━━━━━ Data shown ━━━━━
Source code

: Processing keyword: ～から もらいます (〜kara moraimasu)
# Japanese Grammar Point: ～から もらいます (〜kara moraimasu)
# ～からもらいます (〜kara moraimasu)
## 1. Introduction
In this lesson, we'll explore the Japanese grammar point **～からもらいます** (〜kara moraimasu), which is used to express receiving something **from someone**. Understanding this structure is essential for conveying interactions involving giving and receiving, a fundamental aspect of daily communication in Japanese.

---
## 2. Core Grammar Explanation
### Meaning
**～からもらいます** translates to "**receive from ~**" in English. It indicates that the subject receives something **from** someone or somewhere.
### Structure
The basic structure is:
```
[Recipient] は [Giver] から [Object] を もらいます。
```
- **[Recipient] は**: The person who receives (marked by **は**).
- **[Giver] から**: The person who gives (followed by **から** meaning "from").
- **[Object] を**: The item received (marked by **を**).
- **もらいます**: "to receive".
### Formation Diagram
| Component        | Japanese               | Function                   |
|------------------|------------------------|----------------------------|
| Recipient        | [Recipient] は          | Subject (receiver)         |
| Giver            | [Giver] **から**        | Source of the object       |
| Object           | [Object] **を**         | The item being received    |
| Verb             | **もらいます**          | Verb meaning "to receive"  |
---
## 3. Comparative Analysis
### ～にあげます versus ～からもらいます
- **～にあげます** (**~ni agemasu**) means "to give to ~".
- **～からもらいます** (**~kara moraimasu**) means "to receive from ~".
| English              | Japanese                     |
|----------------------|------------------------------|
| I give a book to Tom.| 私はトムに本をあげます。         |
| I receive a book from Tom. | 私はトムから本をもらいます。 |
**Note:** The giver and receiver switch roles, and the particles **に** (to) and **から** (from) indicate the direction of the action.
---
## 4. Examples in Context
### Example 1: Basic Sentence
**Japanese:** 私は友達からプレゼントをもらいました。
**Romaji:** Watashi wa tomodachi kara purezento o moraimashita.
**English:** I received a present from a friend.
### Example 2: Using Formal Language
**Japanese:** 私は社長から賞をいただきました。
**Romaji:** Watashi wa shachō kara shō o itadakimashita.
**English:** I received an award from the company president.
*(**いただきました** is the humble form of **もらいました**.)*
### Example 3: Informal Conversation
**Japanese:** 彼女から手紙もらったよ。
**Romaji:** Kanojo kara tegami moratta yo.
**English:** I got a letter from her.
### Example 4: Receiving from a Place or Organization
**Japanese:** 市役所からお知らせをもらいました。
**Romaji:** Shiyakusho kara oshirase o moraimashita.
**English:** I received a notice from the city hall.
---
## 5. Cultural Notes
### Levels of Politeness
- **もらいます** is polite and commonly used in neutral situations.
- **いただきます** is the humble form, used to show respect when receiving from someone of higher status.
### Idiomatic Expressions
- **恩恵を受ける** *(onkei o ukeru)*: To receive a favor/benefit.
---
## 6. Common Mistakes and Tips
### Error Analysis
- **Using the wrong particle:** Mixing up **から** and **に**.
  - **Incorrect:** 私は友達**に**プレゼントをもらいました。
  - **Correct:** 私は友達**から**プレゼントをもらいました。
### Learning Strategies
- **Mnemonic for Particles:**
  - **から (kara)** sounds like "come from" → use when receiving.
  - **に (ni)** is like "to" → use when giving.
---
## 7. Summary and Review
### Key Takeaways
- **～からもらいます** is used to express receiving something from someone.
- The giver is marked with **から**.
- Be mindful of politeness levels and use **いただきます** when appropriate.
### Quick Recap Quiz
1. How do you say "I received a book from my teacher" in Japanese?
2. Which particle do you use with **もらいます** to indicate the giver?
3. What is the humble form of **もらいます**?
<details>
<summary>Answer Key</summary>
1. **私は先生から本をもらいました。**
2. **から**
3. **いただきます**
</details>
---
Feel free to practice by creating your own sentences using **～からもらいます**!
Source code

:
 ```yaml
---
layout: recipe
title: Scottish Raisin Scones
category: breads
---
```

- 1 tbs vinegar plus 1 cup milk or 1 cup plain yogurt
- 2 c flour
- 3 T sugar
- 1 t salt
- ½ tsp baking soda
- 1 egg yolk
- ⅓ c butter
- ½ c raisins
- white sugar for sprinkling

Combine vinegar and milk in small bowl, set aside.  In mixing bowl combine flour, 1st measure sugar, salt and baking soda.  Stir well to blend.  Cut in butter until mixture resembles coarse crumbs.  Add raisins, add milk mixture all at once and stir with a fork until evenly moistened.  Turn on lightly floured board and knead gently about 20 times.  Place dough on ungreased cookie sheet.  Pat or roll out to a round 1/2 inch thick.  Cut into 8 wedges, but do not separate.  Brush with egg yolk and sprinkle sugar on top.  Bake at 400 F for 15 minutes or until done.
━━━━━
▶ Problem description
Tell how many lines of the material above hold "received", answering with a bare number.

▶ Exercise output
6